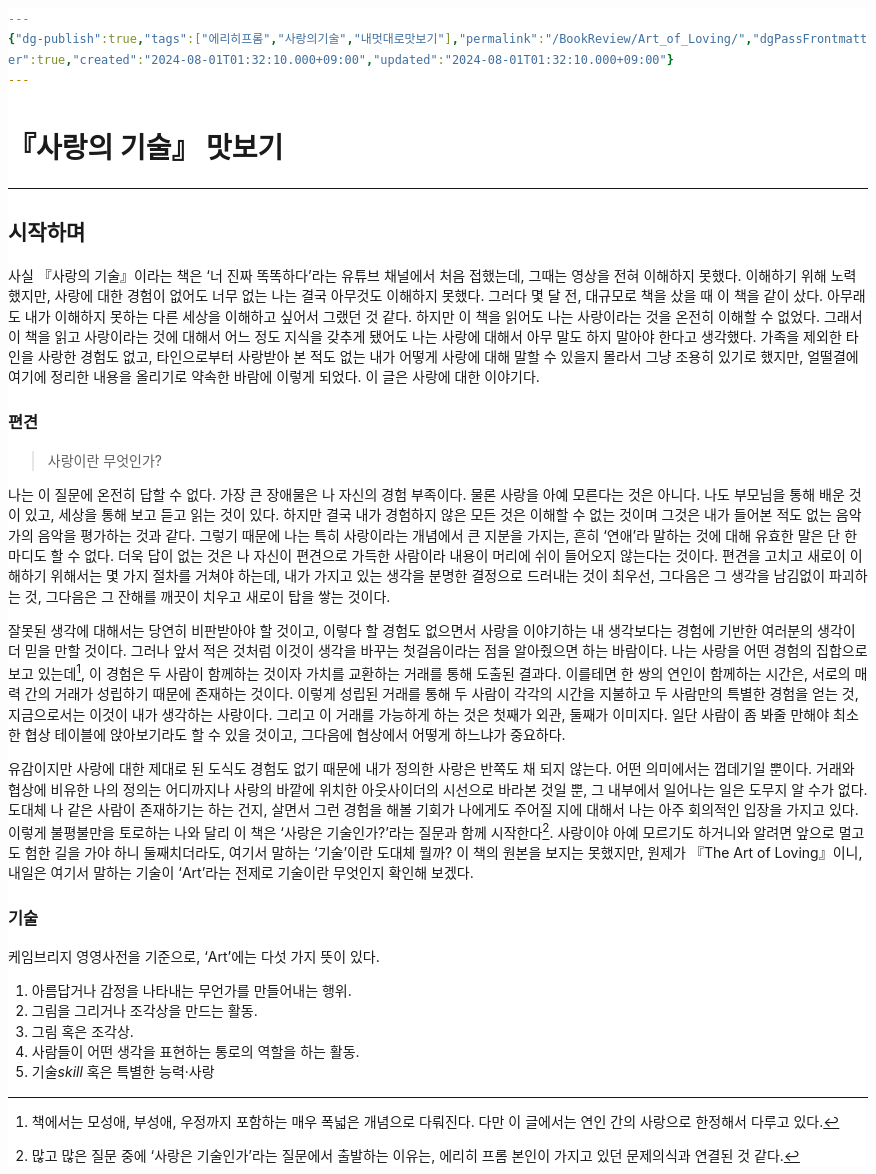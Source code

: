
 ```yaml
---
{"dg-publish":true,"tags":["에리히프롬","사랑의기술","내멋대로맛보기"],"permalink":"/BookReview/Art_of_Loving/","dgPassFrontmatter":true,"created":"2024-08-01T01:32:10.000+09:00","updated":"2024-08-01T01:32:10.000+09:00"}
---
```




# 『사랑의 기술』 맛보기

---

## 시작하며

사실 『사랑의 기술』이라는 책은 ‘너 진짜 똑똑하다’라는 유튜브 채널에서 처음 접했는데, 그때는 영상을 전혀 이해하지 못했다. 이해하기 위해 노력했지만, 사랑에 대한 경험이 없어도 너무 없는 나는 결국 아무것도 이해하지 못했다. 그러다 몇 달 전, 대규모로 책을 샀을 때 이 책을 같이 샀다. 아무래도 내가 이해하지 못하는 다른 세상을 이해하고 싶어서 그랬던 것 같다. 하지만 이 책을 읽어도 나는 사랑이라는 것을 온전히 이해할 수 없었다. 그래서 이 책을 읽고 사랑이라는 것에 대해서 어느 정도 지식을 갖추게 됐어도 나는 사랑에 대해서 아무 말도 하지 말아야 한다고 생각했다. 가족을 제외한 타인을 사랑한 경험도 없고, 타인으로부터 사랑받아 본 적도 없는 내가 어떻게 사랑에 대해 말할 수 있을지 몰라서 그냥 조용히 있기로 했지만, 얼떨결에 여기에 정리한 내용을 올리기로 약속한 바람에 이렇게 되었다. 이 글은 사랑에 대한 이야기다.

### 편견

> 사랑이란 무엇인가?

나는 이 질문에 온전히 답할 수 없다. 가장 큰 장애물은 나 자신의 경험 부족이다. 물론 사랑을 아예 모른다는 것은 아니다. 나도 부모님을 통해 배운 것이 있고, 세상을 통해 보고 듣고 읽는 것이 있다. 하지만 결국 내가 경험하지 않은 모든 것은 이해할 수 없는 것이며 그것은 내가 들어본 적도 없는 음악가의 음악을 평가하는 것과 같다. 그렇기 때문에 나는 특히 사랑이라는 개념에서 큰 지분을 가지는, 흔히 ‘연애’라 말하는 것에 대해 유효한 말은 단 한마디도 할 수 없다. 더욱 답이 없는 것은 나 자신이 편견으로 가득한 사람이라 내용이 머리에 쉬이 들어오지 않는다는 것이다. 편견을 고치고 새로이 이해하기 위해서는 몇 가지 절차를 거쳐야 하는데, 내가 가지고 있는 생각을 분명한 결정으로 드러내는 것이 최우선, 그다음은 그 생각을 남김없이 파괴하는 것, 그다음은 그 잔해를 깨끗이 치우고 새로이 탑을 쌓는 것이다.

잘못된 생각에 대해서는 당연히 비판받아야 할 것이고, 이렇다 할 경험도 없으면서 사랑을 이야기하는 내 생각보다는 경험에 기반한 여러분의 생각이 더 믿을 만할 것이다. 그러나 앞서 적은 것처럼 이것이 생각을 바꾸는 첫걸음이라는 점을 알아줬으면 하는 바람이다. 나는 사랑을 어떤 경험의 집합으로 보고 있는데[^1], 이 경험은 두 사람이 함께하는 것이자 가치를 교환하는 거래를 통해 도출된 결과다. 이를테면 한 쌍의 연인이 함께하는 시간은, 서로의 매력 간의 거래가 성립하기 때문에 존재하는 것이다. 이렇게 성립된 거래를 통해 두 사람이 각각의 시간을 지불하고 두 사람만의 특별한 경험을 얻는 것, 지금으로서는 이것이 내가 생각하는 사랑이다. 그리고 이 거래를 가능하게 하는 것은 첫째가 외관, 둘째가 이미지다. 일단 사람이 좀 봐줄 만해야 최소한 협상 테이블에 앉아보기라도 할 수 있을 것이고, 그다음에 협상에서 어떻게 하느냐가 중요하다.

[^1]: 책에서는 모성애, 부성애, 우정까지 포함하는 매우 폭넓은 개념으로 다뤄진다. 다만 이 글에서는 연인 간의 사랑으로 한정해서 다루고 있다.

유감이지만 사랑에 대한 제대로 된 도식도 경험도 없기 때문에 내가 정의한 사랑은 반쪽도 채 되지 않는다. 어떤 의미에서는 껍데기일 뿐이다. 거래와 협상에 비유한 나의 정의는 어디까지나 사랑의 바깥에 위치한 아웃사이더의 시선으로 바라본 것일 뿐, 그 내부에서 일어나는 일은 도무지 알 수가 없다. 도대체 나 같은 사람이 존재하기는 하는 건지, 살면서 그런 경험을 해볼 기회가 나에게도 주어질 지에 대해서 나는 아주 회의적인 입장을 가지고 있다. 이렇게 불평불만을 토로하는 나와 달리 이 책은 ‘사랑은 기술인가?’라는 질문과 함께 시작한다[^2]. 사랑이야 아예 모르기도 하거니와 알려면 앞으로 멀고도 험한 길을 가야 하니 둘째치더라도, 여기서 말하는 ‘기술’이란 도대체 뭘까? 이 책의 원본을 보지는 못했지만, 원제가 『The Art of Loving』이니, 내일은 여기서 말하는 기술이 ‘Art’라는 전제로 기술이란 무엇인지 확인해 보겠다.

[^2]: 많고 많은 질문 중에 ‘사랑은 기술인가’라는 질문에서 출발하는 이유는, 에리히 프롬 본인이 가지고 있던 문제의식과 연결된 것 같다.

### 기술

케임브리지 영영사전을 기준으로, ‘Art’에는 다섯 가지 뜻이 있다.
1. 아름답거나 감정을 나타내는 무언가를 만들어내는 행위.
2. 그림을 그리거나 조각상을 만드는 활동.
3. 그림 혹은 조각상.
4. 사람들이 어떤 생각을 표현하는 통로의 역할을 하는 활동.
5. 기술*skill* 혹은 특별한 능력·사랑


[^3]: 즉 저자가 맨 처음 던지는 의문을 나는 ‘사랑은 외국어를 읽고 쓰는 것과 같이 지식과 노력이 필요한 기술, 혹은 특별한 능력인가?’ 정도로 해석한다는 것이다.
[^4]: 미리 짧게 말하자면 각각 능동과 수동 간의 착각, 능력과 대상 간의 착각, 그리고 경험과 경험 간의 착각으로 요약할 수 있을 것이다.
[^5]: 저자는 분리 불안에 대해 아담과 이브의 이야기를 예시로 드는데, 교회의 모자이크나 벽화가 라틴어를 모르는 일반 대중이 성경의 메시지를 쉽게 이해하도록 도와주는 역할을 했던 것처럼, 종교를 믿지 않는 나에게 아담과 이브의 이야기는 사실 여부를 떠나 직관적인 이해를 위한 어떠한 상징으로 다가온다.
[^6]: 바쿠스 숭배 의식은 야생 동물을 갈기갈기 찢고 전부 날로 먹는 야만적인 요소가 있었고, 신분이 높은 여자들과 하녀들이 훤히 보이는 언덕에서 무리를 지어 황홀경에 이르려고 밤새껏 춤을 추기도 했다.
[^7]: Fear Of Missing Out
[^8]: 共棲, 동물의 공생 관계를 뜻함.
[^9]: 광범위한 영역에서 사용되는 전문용어가 일반 대중에게 있어서 그 대표적인 의미가 전문가들과는 다른 방향으로 수렴하는 것에서 비롯되는 오해라고 생각하면 되겠다.
[^10]: 과연 그 활동의 동기는 무엇인가? 과연 그 활동에 집단무의식의 압박이 없었을 것이라 확신할 수 있는가?
[^11]: ‘활동적인 사람’을 상상할 때면 꾸준히 운동을 즐기는 사람이나 다른 사람들과 자주 어울리는 사람, 평소 성격이 밝고 대화를 좋아하는 그런 사람, 열정적으로 일하고 자기계발하는 사람이 떠오른다.
[^12]: Loss Aversion. 이 경우 개인이 천칭에 올려놓게 되는 것은 선택에 따른 결과와 그 감정이다. | https://l.threads.net/?u=https%3A%2F%2Fm.sedaily.com%2FNewsViewAmp%2F268MSKJ4K0&e=AT3nIyTUTAEZ09AORfULEQlHhrng-1ZrxOIRggKoM4zzKJ_f1SDV23Lxpr6VY67dKUccm1sotjxaFdtWAHTZhL-Iux1TbWfidVXQIQ-xPPLUcNkHyFGY9B-DzfLv-poekch9yoVfa2syd8gRQeauOKR8YaY_
[^13]: 나의 욕구와 관련되어 있는 한에서만 외부의 사물을 인식하는 것.
[^14]: 자기애*Narcissism*은 그리스 로마 신화에 나오는 나르키소스에서 유래된 단어다.
[^15]: John Calvin, *Institutes of the Christian Religion.*
[^16]: 다른 사람들을 욕구 충족의 수단으로 생각하는 성향.
[^17]: 하지만 그 시대가 대략 고대 그리스 쯤 됐을 테니, 그것이 그리 큰 문제가 되지는 않았을 것이다.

_ _ _

# What is expected
Extract exactly and only the lines above from the line containing "5. 기술*skill* 혹은 특별한 능력·사랑" through the line containing "[^4]: 미리 짧게", both end lines included.

# Result
5. 기술*skill* 혹은 특별한 능력·사랑


[^3]: 즉 저자가 맨 처음 던지는 의문을 나는 ‘사랑은 외국어를 읽고 쓰는 것과 같이 지식과 노력이 필요한 기술, 혹은 특별한 능력인가?’ 정도로 해석한다는 것이다.
[^4]: 미리 짧게 말하자면 각각 능동과 수동 간의 착각, 능력과 대상 간의 착각, 그리고 경험과 경험 간의 착각으로 요약할 수 있을 것이다.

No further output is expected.